Photosynthesis is a process that uses water, carbon dioxide (CO2) and solar energy to synthesize sugars. It is carried out by many plants, algae and bacteria. In plants and algae, photosynthesis occurs in special parts of the cell called chloroplasts; located in the leaves and stems. Whereas most plants perform what is known as C3 photosynthesis, plants that have adapted to hot environments perform a modified form known as C4 photosynthesis.

In this type of photosynthesis environmental CO2 is first incorporated into 4-carbon acids in cells known as mesophylls. These acids are transported to other cells known as bundle sheath cells. In these cells, the reaction is reversed, CO2 is released and subsequently used in the normal (C3) photosynthetic pathway. The incorporation of CO2 into 3-carbon compounds is catalyzed by an enzyme known as Rubisco.

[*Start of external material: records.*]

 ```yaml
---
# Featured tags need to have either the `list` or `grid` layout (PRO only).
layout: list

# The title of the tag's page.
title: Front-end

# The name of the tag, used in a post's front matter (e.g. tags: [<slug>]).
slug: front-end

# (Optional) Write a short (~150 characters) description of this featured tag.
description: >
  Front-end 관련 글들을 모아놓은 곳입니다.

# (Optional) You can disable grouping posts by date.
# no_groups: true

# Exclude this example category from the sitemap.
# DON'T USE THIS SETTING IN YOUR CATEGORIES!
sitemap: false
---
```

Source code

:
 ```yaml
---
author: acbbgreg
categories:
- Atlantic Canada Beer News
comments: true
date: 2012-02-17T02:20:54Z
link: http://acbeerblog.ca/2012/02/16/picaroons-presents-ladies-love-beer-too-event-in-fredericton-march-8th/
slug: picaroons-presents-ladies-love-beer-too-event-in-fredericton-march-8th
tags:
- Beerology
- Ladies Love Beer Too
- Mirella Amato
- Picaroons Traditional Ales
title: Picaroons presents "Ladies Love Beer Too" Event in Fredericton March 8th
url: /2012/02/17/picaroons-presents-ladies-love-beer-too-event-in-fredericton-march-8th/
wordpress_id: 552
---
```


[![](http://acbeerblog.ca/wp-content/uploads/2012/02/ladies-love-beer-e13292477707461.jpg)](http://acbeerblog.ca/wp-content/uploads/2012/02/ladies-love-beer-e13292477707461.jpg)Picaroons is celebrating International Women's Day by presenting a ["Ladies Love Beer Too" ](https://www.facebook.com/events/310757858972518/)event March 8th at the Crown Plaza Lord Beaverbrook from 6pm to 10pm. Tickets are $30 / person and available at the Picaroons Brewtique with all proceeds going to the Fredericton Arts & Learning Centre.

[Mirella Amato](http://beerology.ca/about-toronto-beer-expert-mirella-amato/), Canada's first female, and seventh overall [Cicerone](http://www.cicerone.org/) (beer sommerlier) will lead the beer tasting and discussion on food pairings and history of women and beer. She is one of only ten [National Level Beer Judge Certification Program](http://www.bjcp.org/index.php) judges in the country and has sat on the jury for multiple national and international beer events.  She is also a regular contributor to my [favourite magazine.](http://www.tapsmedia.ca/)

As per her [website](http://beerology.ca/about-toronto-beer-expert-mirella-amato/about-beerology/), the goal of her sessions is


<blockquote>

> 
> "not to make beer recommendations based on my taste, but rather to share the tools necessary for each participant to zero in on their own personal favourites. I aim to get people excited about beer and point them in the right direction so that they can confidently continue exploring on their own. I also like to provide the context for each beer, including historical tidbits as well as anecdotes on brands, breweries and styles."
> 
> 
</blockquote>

In hot and dry environments C4 photosynthesis is more efficient than C3 photosynthesis. This is due to two reasons. The first one is that the system does not undergo photorespiration, a process that runs counter to photosynthesis (see below). The second one is that plants can keep their pores shut longer periods of time, thus avoiding water loss.

This is a process in which, instead of adding CO2 to the growing sugar, Rubisco adds oxygen. In situations in which photosynthesis is taking place fast (at high temperature, high levels of light or both), there is so much O2 available that this reaction becomes a significant problem. C4 plants solve this problem by maintaining a high concentration of CO2 in the relevant portion of the leaf (the bundle sheath cells).

Plants exchange gases, CO2 and O2, with their environment through pores known as stomata. When the stomata are open CO2 can diffuse in to be used in photosynthesis and O2, a product of photosynthesis can diffuse out. However, when the stomata are open the plant also loses water due to transpiration, and this problem is enhanced in hot and dry climates. Plants that perform C4 photosynthesis can keep their stomata closed more than their C3 equivalents because they are more efficient in incorporation CO2. This minimizes their water loss.

Although C4 photosynthesis is clearly advantageous in hot and dry climates, this is not true in cool and moist ones. This is because C4 photosynthesis is more complex: it has more steps and requires a specialized anatomy. For this reason, unless photorespiration or water loss are significant issues, C3 photosynthesis is more effective. This is why the majority of plants perform C3 photosynthesis.